Task details ▸ Look through the data and write out every line with the word "contrast" in it.

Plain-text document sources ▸

◆ ◆ ◆ ◆

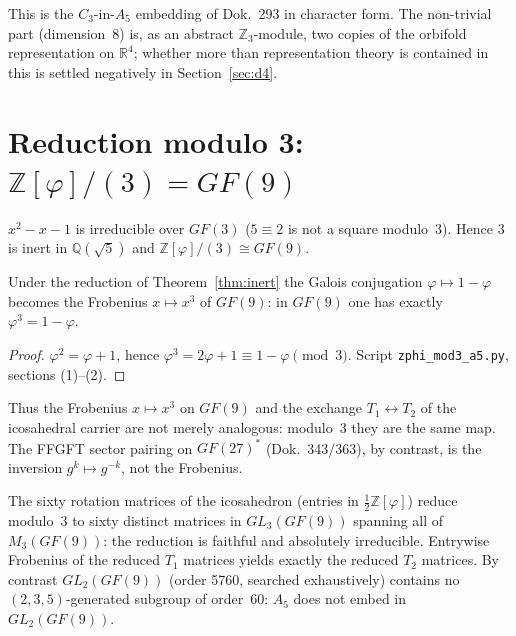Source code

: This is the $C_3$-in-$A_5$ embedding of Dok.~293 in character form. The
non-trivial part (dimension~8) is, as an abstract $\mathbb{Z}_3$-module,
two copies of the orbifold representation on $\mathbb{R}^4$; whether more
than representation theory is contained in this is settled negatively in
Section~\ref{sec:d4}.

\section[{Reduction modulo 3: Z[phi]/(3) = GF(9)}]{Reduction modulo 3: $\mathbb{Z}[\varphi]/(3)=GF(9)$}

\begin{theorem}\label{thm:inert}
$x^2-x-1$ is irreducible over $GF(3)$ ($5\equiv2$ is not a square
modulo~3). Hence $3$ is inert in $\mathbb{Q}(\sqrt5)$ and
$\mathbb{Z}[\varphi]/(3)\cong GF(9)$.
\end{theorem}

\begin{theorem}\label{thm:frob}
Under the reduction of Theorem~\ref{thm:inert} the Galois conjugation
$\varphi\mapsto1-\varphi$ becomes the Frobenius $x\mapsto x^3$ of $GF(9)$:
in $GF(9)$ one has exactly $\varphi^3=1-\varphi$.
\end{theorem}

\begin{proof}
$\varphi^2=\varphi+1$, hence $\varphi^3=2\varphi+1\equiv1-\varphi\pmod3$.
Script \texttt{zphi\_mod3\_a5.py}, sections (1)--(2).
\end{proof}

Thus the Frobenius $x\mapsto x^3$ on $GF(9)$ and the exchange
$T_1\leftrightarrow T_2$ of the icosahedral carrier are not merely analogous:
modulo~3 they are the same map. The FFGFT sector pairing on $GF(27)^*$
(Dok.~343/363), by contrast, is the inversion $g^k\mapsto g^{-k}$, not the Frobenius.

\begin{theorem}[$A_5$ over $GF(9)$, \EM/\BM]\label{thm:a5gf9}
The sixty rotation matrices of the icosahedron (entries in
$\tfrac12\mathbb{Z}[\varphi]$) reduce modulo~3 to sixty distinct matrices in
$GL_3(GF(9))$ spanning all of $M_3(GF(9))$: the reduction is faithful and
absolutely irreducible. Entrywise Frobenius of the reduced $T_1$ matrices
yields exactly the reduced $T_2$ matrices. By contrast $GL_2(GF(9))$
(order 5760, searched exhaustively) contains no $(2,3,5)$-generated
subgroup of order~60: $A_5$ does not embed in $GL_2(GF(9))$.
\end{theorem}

◆ ◆ ◆ ◆

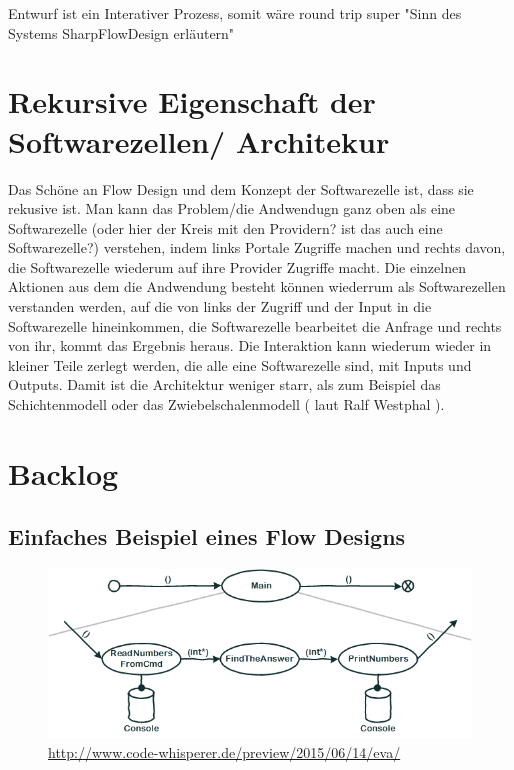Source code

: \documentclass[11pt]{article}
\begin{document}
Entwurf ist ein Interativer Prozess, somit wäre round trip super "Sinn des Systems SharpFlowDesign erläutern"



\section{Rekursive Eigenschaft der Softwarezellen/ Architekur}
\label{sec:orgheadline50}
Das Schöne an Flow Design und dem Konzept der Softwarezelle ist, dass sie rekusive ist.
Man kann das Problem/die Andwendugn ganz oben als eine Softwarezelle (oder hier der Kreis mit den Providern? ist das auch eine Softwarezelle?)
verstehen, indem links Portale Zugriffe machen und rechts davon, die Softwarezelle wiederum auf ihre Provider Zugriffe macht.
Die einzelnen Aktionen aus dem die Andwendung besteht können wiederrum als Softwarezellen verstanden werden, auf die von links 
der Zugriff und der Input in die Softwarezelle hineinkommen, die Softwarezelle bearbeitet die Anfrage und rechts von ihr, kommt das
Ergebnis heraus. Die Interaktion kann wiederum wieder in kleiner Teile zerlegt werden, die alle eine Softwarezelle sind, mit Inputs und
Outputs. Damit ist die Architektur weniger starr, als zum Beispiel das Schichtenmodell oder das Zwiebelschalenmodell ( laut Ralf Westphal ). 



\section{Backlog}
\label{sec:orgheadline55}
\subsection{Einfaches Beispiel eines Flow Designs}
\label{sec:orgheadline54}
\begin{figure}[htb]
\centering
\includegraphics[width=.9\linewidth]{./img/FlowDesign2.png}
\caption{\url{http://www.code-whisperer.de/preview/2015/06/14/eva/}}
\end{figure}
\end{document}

◆ ◆ ◆ ◆

Written response ▸
(Dok.~343/363), by contrast, is the inversion $g^k\mapsto g^{-k}$, not the Frobenius.
yields exactly the reduced $T_2$ matrices. By contrast $GL_2(GF(9))$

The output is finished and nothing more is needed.